FILE PHOTO: The logo of Samsung is seen on a building during the Mobile World Congress in Barcelona, Spain February 25, 2018. REUTERS/Yves Herman
November 24, 2021
By Tina Bellon
AUSTIN, Texas (Reuters) – Williamson County Judge Bill Gravell is the first to admit few people had heard of his small town of Taylor in Central Texas before South Korean conglomerate Samsung announced it was building its new $17 billion chip factory there.
The Electronics Co Ltd plant, which is expected to produce advanced high-performance chips, is hailed by local, state and U.S. officials as an important step in shoring up domestic chip supply and reducing dependence on Chinese production.
“Today, Taylor, Texas might be better known around the world than any other city in central Texas,” Gravell, the county’s top elected official, said during a Wednesday interview.

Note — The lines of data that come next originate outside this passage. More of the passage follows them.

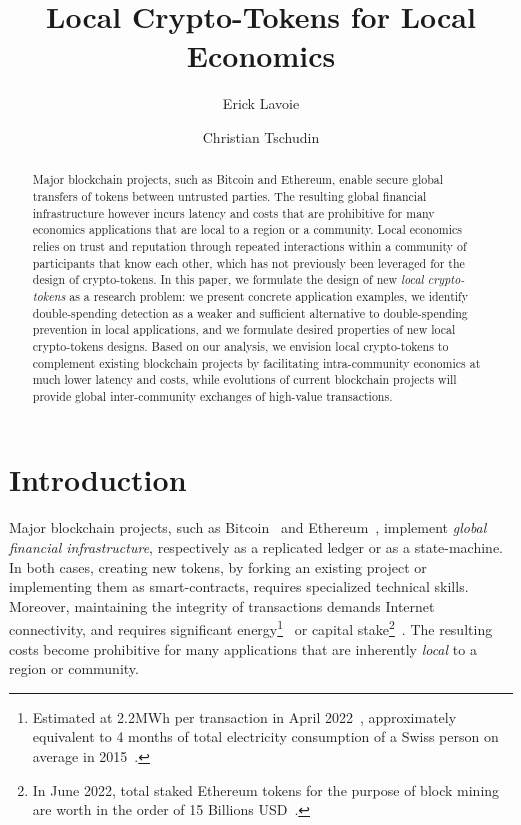 \documentclass[sigplan,screen,10pt,review,anonymous]{acmart}
\begin{document}
\title{Local Crypto-Tokens for Local Economics}

\author{Erick Lavoie}

\author{Christian Tschudin}


\begin{abstract}
Major blockchain projects, such as Bitcoin and Ethereum, enable secure global transfers of tokens between untrusted parties. The resulting global financial infrastructure however incurs latency and costs that are prohibitive for many economics applications that are local to a region or a community. Local economics relies on trust and reputation through repeated interactions within a community of participants that know each other, which has not previously been leveraged for the design of crypto-tokens. In this paper, we formulate the design of new \textit{local crypto-tokens} as a research problem: we present concrete application examples, we identify double-spending detection as a weaker and sufficient alternative to double-spending prevention in local applications, and we formulate desired properties of new local crypto-tokens designs. Based on our analysis, we envision local crypto-tokens to complement existing blockchain projects by facilitating intra-community economics at much lower latency and costs, while evolutions of current blockchain projects will provide global inter-community exchanges of high-value transactions.
\end{abstract}

\maketitle

\section{Introduction}

Major blockchain projects, such as Bitcoin~\cite{nakamoto2008bitcoin} and Ethereum~\cite{buterin2014next}, implement \textit{global financial infrastructure}, respectively as a replicated ledger or as a state-machine. In both cases, creating new tokens, by forking an existing project or implementing them as smart-contracts, requires specialized technical skills. Moreover, maintaining the integrity of transactions demands Internet connectivity, and requires significant energy\footnote{Estimated at 2.2MWh per transaction in April 2022~\cite{bitcoin-transaction-energy}, approximately equivalent to 4 months of total electricity consumption of a Swiss person on average in 2015~\cite{average-energy-consumption-per-capita-ch}.}~\cite{vranken2017sustainability,sedlmeir2020energy} or capital stake\footnote{In June 2022, total staked Ethereum tokens for the purpose of block mining are worth in the order of 15 Billions USD~\cite{proof-of-stake}.}~\cite{sedlmeir2020energy}. The resulting costs become prohibitive for many applications that are inherently \textit{local} to a region or community.
\end{document}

Gravell attributed the success of Tuesday’s announcement to direct collaboration with Texas Governor Greg Abbott’s office, who he said got personally involved to secure the plant’s electricity supply with Sempra Energy’s Oncor Electric Delivery Co.
Gravell said Oncor’s Chief Executive Allen Nye met with Samsung President Jung-bae Lee in Austin earlier this year to assure the company that industrial users on Oncor’s network did not suffer outages during last winter’s massive Texas snow storm.
Samsung has also struck an agreement with Canadian EPCOR Utilities Inc to build a water pipeline to the plant from Alcoa, 25 miles (40 km) east of Taylor, Gravell said.
“This plant will not affect any existing water sources, it’s a brand new water source brought in by Samsung,” he said.
The county judge said state officials from the economic development department also helped him navigate international business talks, recommending to him a book on Asian culture.
“I wasn’t necessarily sure how to negotiate with Koreans, I’ve never had that experience before,” Gravell said. “I studied up and learned the chapters by heart.”
Samsung has not specified what the new plant will make beyond advanced logic chips which can be used to power mobile devices and autonomous vehicles.
Gravell said company executives told him they did not know the technical specifics of the chips to be manufactured at the new factory yet because today’s technology might be outdated in a few years.
Samsung said the plant, which is projected to create 2,000 high-tech jobs, would start production in the second half of 2024.